Here's a sketch about how to do it. It's pretty late so it is not 100% complete, but it should still give the idea about how to solve it.

Well, for starters we can write the statement condition as: ab = k(a+b), with k>=1 and say b>a. Let S = a+b, M = b-a and P = a*b We have P = kS.

We also have: S^2 = a^2+b^2 + 2*P M^2 = a^2+b^2 — 2*P => P = [S^2-M^2]/4 => kS = [S^2-M^2]/4. => k = [S^2-M^2]/4S = (S+M)(S-M)/4S.

It is trivial that for any given S and M there exists exactly 1 unique solution for (a,b): b = (S+M)/2; a = (S-M)/2.

Now, for that solution to satisfy the problem statement, it must hold that: (S+M)(S-M)==0 (mod 4S) which means (1)^(2)^(3):

(1) (S+M)(S-M) mod 4 == 0 <=> S and M have the same parity (both odd or both even).

(2a) S is odd and (S+M)(S-M)/4 mod S == 0 => M * (S-M) == 0 mod S => MS — M^2 == 0 mod S => -M^2 == 0 mod S. => (S-1)*(-M^2) == 0 mod S => -S*M^2 + M^2 == 0 mod S => M^2 == 0 mod S, M is odd.

(2b) S is even => this is a more complicated case because you can no longer safely multiply by 4 above. Fortunately, a+b = 2k, a-b=2j <=> a/2+b/2 =k; a/2 — b/2 = j OR (a-1)/2+(b-1)/2=k, (a-1)/2-(b-1)/2=j, depending on the parity of (k+j)/2. So the case is reducible (eventually) to a case 2a. But the solutions a,b must have the same parity.

(3) (S+M)(S-M) >= 4S. => S^2 — M^2 — 4S >= 0 => M < = Sqrt(S^2-4S). Also, we must have (S+M)/2 < N.

So the answer to the problems is: R = How many pairs (M, S) are there such that the three conditions hold?

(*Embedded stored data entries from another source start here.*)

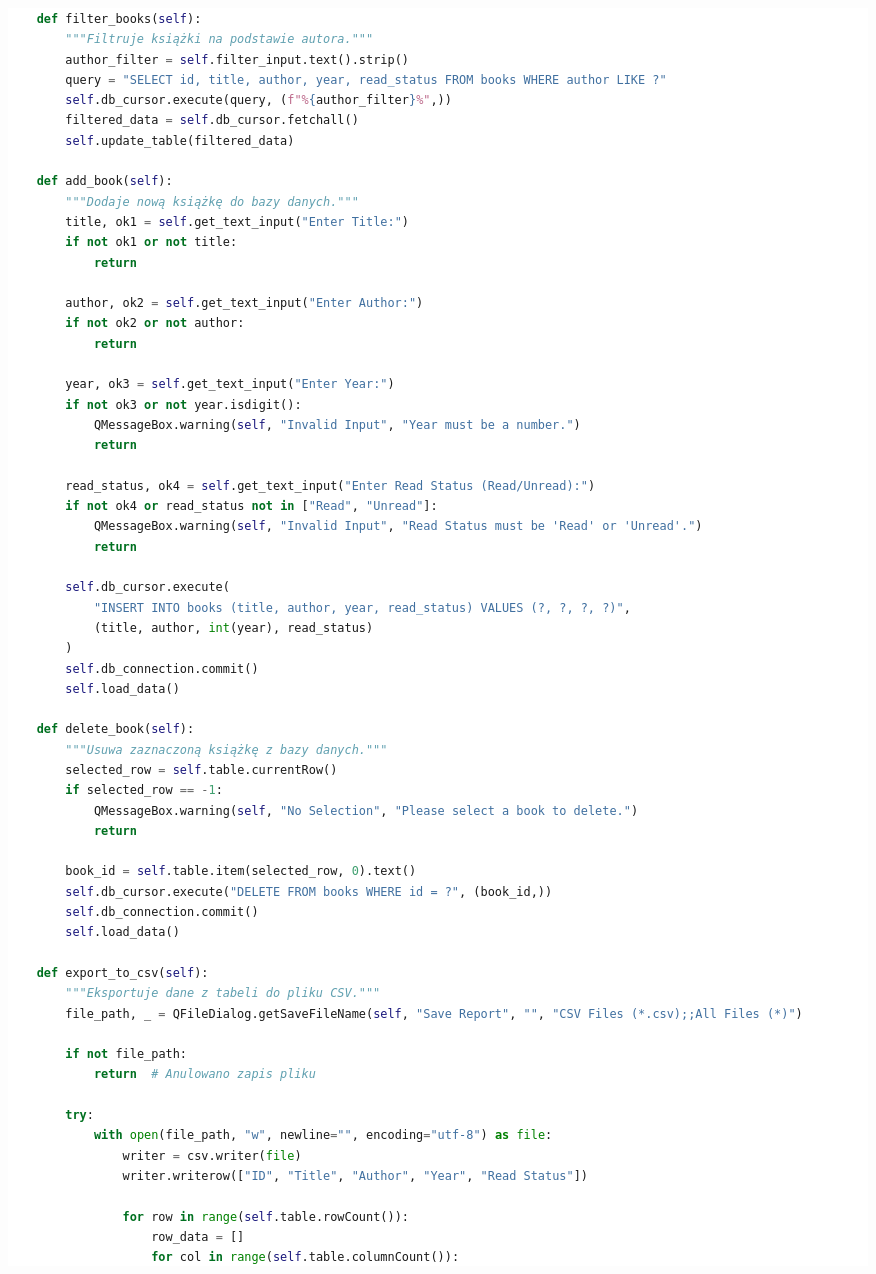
 ```python
    def filter_books(self):
        """Filtruje książki na podstawie autora."""
        author_filter = self.filter_input.text().strip()
        query = "SELECT id, title, author, year, read_status FROM books WHERE author LIKE ?"
        self.db_cursor.execute(query, (f"%{author_filter}%",))
        filtered_data = self.db_cursor.fetchall()
        self.update_table(filtered_data)

    def add_book(self):
        """Dodaje nową książkę do bazy danych."""
        title, ok1 = self.get_text_input("Enter Title:")
        if not ok1 or not title:
            return

        author, ok2 = self.get_text_input("Enter Author:")
        if not ok2 or not author:
            return

        year, ok3 = self.get_text_input("Enter Year:")
        if not ok3 or not year.isdigit():
            QMessageBox.warning(self, "Invalid Input", "Year must be a number.")
            return

        read_status, ok4 = self.get_text_input("Enter Read Status (Read/Unread):")
        if not ok4 or read_status not in ["Read", "Unread"]:
            QMessageBox.warning(self, "Invalid Input", "Read Status must be 'Read' or 'Unread'.")
            return

        self.db_cursor.execute(
            "INSERT INTO books (title, author, year, read_status) VALUES (?, ?, ?, ?)",
            (title, author, int(year), read_status)
        )
        self.db_connection.commit()
        self.load_data()

    def delete_book(self):
        """Usuwa zaznaczoną książkę z bazy danych."""
        selected_row = self.table.currentRow()
        if selected_row == -1:
            QMessageBox.warning(self, "No Selection", "Please select a book to delete.")
            return

        book_id = self.table.item(selected_row, 0).text()
        self.db_cursor.execute("DELETE FROM books WHERE id = ?", (book_id,))
        self.db_connection.commit()
        self.load_data()

    def export_to_csv(self):
        """Eksportuje dane z tabeli do pliku CSV."""
        file_path, _ = QFileDialog.getSaveFileName(self, "Save Report", "", "CSV Files (*.csv);;All Files (*)")

        if not file_path:
            return  # Anulowano zapis pliku

        try:
            with open(file_path, "w", newline="", encoding="utf-8") as file:
                writer = csv.writer(file)
                writer.writerow(["ID", "Title", "Author", "Year", "Read Status"])

                for row in range(self.table.rowCount()):
                    row_data = []
                    for col in range(self.table.columnCount()):
```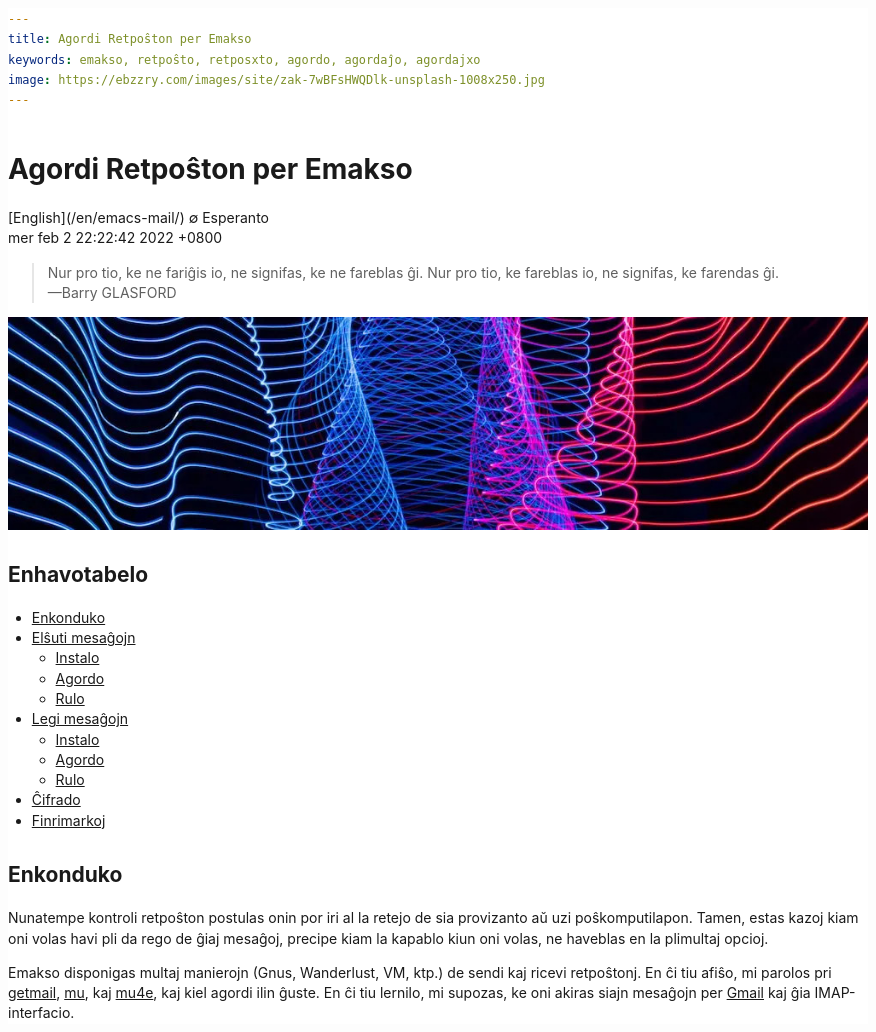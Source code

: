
 ```yaml
---
title: Agordi Retpoŝton per Emakso
keywords: emakso, retpoŝto, retposxto, agordo, agordaĵo, agordajxo 
image: https://ebzzry.com/images/site/zak-7wBFsHWQDlk-unsplash-1008x250.jpg
---
```

Agordi Retpoŝton per Emakso
===========================

<div class="center">[English](/en/emacs-mail/) ∅ Esperanto</div>
<div class="center">mer feb 2 22:22:42 2022 +0800</div>

>Nur pro tio, ke ne fariĝis io, ne signifas, ke ne fareblas ĝi. Nur pro tio, ke fareblas io, ne signifas, ke farendas ĝi.<br>
>—Barry GLASFORD

<img src="/images/site/zak-7wBFsHWQDlk-unsplash-1008x250.jpg" style="display: block; width: 100%; margin-left: auto; margin-right: auto;" alt="zak-7wBFsHWQDlk-unsplash" title="zak-7wBFsHWQDlk-unsplash"/>


<a name="et">Enhavotabelo</a>
-----------------------------

- [Enkonduko](#enkonduko)
- [Elŝuti mesaĝojn](#elsxuti)
  + [Instalo](#elsxutiinstalo)
  + [Agordo](#elsxutiagordo)
  + [Rulo](#elsxutirulo)
- [Legi mesaĝojn](#legi)
  + [Instalo](#legiinstalo)
  + [Agordo](#legiagordo)
  + [Rulo](#legirulo)
- [Ĉifrado](#cxifrado)
- [Finrimarkoj](#finrimarkoj)


<a name="enkonduko">Enkonduko</a>
---------------------------------

Nunatempe kontroli retpoŝton postulas onin por iri al la retejo de sia provizanto aŭ uzi
poŝkomputilapon. Tamen, estas kazoj kiam oni volas havi pli da rego de ĝiaj mesaĝoj, precipe kiam
la kapablo kiun oni volas, ne haveblas en la plimultaj opcioj.

Emakso disponigas multaj manierojn (Gnus, Wanderlust, VM, ktp.) de sendi kaj ricevi retpoŝtonj. En
ĉi tiu afiŝo, mi parolos pri [getmail](http://pyropus.ca/software/getmail/),
[mu](http://www.djcbsoftware.nl/code/mu/), kaj [mu4e](http://www.djcbsoftware.nl/code/mu/mu4e.html),
kaj kiel agordi ilin ĝuste. En ĉi tiu lernilo, mi supozas, ke oni akiras siajn mesaĝojn per
[Gmail](https://gmail.com) kaj ĝia IMAP-interfacio.
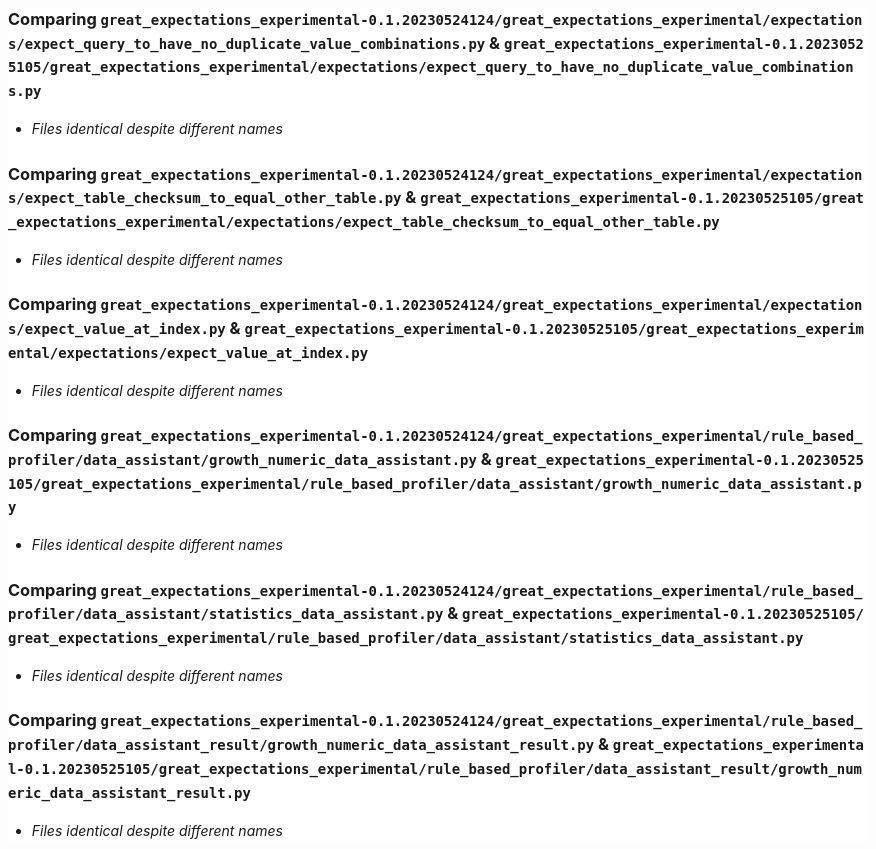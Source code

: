 ### Comparing `great_expectations_experimental-0.1.20230524124/great_expectations_experimental/expectations/expect_query_to_have_no_duplicate_value_combinations.py` & `great_expectations_experimental-0.1.20230525105/great_expectations_experimental/expectations/expect_query_to_have_no_duplicate_value_combinations.py`

 * *Files identical despite different names*

### Comparing `great_expectations_experimental-0.1.20230524124/great_expectations_experimental/expectations/expect_table_checksum_to_equal_other_table.py` & `great_expectations_experimental-0.1.20230525105/great_expectations_experimental/expectations/expect_table_checksum_to_equal_other_table.py`

 * *Files identical despite different names*

### Comparing `great_expectations_experimental-0.1.20230524124/great_expectations_experimental/expectations/expect_value_at_index.py` & `great_expectations_experimental-0.1.20230525105/great_expectations_experimental/expectations/expect_value_at_index.py`

 * *Files identical despite different names*

### Comparing `great_expectations_experimental-0.1.20230524124/great_expectations_experimental/rule_based_profiler/data_assistant/growth_numeric_data_assistant.py` & `great_expectations_experimental-0.1.20230525105/great_expectations_experimental/rule_based_profiler/data_assistant/growth_numeric_data_assistant.py`

 * *Files identical despite different names*

### Comparing `great_expectations_experimental-0.1.20230524124/great_expectations_experimental/rule_based_profiler/data_assistant/statistics_data_assistant.py` & `great_expectations_experimental-0.1.20230525105/great_expectations_experimental/rule_based_profiler/data_assistant/statistics_data_assistant.py`

 * *Files identical despite different names*

### Comparing `great_expectations_experimental-0.1.20230524124/great_expectations_experimental/rule_based_profiler/data_assistant_result/growth_numeric_data_assistant_result.py` & `great_expectations_experimental-0.1.20230525105/great_expectations_experimental/rule_based_profiler/data_assistant_result/growth_numeric_data_assistant_result.py`

 * *Files identical despite different names*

So here's how an algorithm might work: For all integers in the range 1..2N try that integer as a candidate S. Decompose it into prime factors (unless it was built from the prime factors up in which case you already have the decomposition): S = p1^k1*..*ps^ks. Now m^2 = j*S for some j>=1 iff the prime decomposition of m has, for prime pi exponent at least ceil(ki/2). How many M < candidate S are there which satisfy this condition? M = Q * p1^k1/2 * p2 ^k2/2 *..*ps^ks/2. So M = Q * M/Q. For a given S M/Q is fixed (and computable), so Q = 1..floor((S-1)/(M/Q)). Now out of those we must exclude those not of the same parity (if S is not divisible by 2, Q is neither) and also those who fall out of the range for the interval in condition (3) — just another upper limit on Q. Furthermore, special handling is required when S is even.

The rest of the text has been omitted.